■ Required work
All entries must be repeated exactly. No picture should appear in the result.

Data shown Start Marker

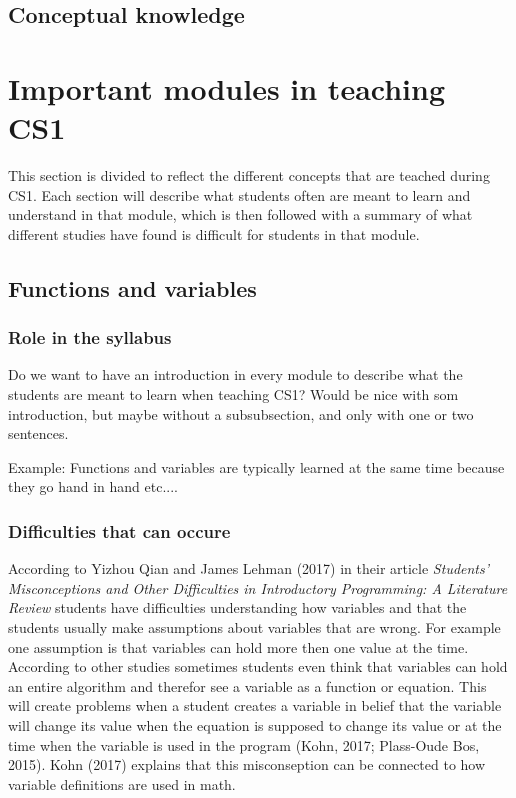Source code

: \documentclass[twocolumn]{article}
\begin{document}
\subsection{Conceptual knowledge}

\section{Important modules in teaching CS1}

This section is divided to reflect the different concepts that are teached during CS1. Each section will describe what students often are meant to learn and understand in that module, which is then followed with a summary of what different studies have found is difficult for students in that module. 

\subsection{Functions and variables}

\subsubsection{Role in the syllabus}

Do we want to have an introduction in every module to describe what the students are meant to learn when teaching CS1? Would be nice with som introduction, but maybe without a subsubsection, and only with one or two sentences. 

Example: Functions and variables are typically learned at the same time because they go hand in hand etc....

\subsubsection{Difficulties that can occure}

According to Yizhou Qian and James Lehman (2017) in their article \emph{Students’ Misconceptions and Other Difficulties in Introductory Programming: A Literature Review} students have difficulties understanding how variables and that the students usually make assumptions about variables that are wrong. For example one assumption is that variables can hold more then one value at the time. According to other studies sometimes students even think that variables can hold an entire algorithm and therefor see a variable as a function or equation. This will create problems when a student creates a variable in belief that the variable will change its value when the equation is supposed to change its value or at the time when the variable is used in the program (Kohn, 2017; Plass-Oude Bos, 2015). Kohn (2017) explains that this misconseption can be connected to how variable definitions are used in math. 
\end{document}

Data shown End Marker

■ Result for this task
Source code

: \documentclass[twocolumn]{article}
\begin{document}
\subsection{Conceptual knowledge}

\section{Important modules in teaching CS1}

This section is divided to reflect the different concepts that are teached during CS1. Each section will describe what students often are meant to learn and understand in that module, which is then followed with a summary of what different studies have found is difficult for students in that module. 

\subsection{Functions and variables}

\subsubsection{Role in the syllabus}

Do we want to have an introduction in every module to describe what the students are meant to learn when teaching CS1? Would be nice with som introduction, but maybe without a subsubsection, and only with one or two sentences. 

Example: Functions and variables are typically learned at the same time because they go hand in hand etc....

\subsubsection{Difficulties that can occure}

According to Yizhou Qian and James Lehman (2017) in their article \emph{Students’ Misconceptions and Other Difficulties in Introductory Programming: A Literature Review} students have difficulties understanding how variables and that the students usually make assumptions about variables that are wrong. For example one assumption is that variables can hold more then one value at the time. According to other studies sometimes students even think that variables can hold an entire algorithm and therefor see a variable as a function or equation. This will create problems when a student creates a variable in belief that the variable will change its value when the equation is supposed to change its value or at the time when the variable is used in the program (Kohn, 2017; Plass-Oude Bos, 2015). Kohn (2017) explains that this misconseption can be connected to how variable definitions are used in math. 
\end{document}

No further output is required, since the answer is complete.